··· DATA TO EXAMINE

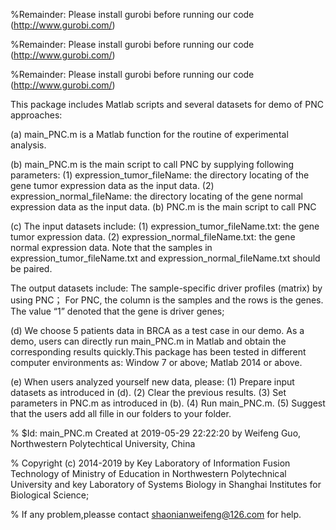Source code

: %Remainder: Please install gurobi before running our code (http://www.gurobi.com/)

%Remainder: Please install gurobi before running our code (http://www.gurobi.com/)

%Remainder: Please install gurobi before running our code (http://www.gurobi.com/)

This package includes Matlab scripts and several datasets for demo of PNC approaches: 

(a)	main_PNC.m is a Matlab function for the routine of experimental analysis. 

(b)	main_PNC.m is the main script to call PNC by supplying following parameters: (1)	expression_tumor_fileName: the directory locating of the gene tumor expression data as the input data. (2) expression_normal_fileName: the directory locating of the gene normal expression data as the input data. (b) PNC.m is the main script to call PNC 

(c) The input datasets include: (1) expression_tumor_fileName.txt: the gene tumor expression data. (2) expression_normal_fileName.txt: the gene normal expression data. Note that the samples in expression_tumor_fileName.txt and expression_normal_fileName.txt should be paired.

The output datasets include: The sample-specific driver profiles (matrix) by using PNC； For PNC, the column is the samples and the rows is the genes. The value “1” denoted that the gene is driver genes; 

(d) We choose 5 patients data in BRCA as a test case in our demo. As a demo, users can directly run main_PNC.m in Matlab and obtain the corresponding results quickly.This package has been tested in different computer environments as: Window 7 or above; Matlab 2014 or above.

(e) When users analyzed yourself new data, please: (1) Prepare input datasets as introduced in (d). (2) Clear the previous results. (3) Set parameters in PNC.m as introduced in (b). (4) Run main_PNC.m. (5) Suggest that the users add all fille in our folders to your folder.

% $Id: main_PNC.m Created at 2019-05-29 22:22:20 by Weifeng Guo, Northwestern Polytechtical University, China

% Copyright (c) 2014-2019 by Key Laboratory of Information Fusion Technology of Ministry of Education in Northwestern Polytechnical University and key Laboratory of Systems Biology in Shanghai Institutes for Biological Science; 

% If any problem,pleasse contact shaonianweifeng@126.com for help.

······

▸ **TASK INSTRUCTIONS**: Tell how many lines in the records above contain "package", giving the number and no other words.

▸ **YOUR SOLUTION**: 2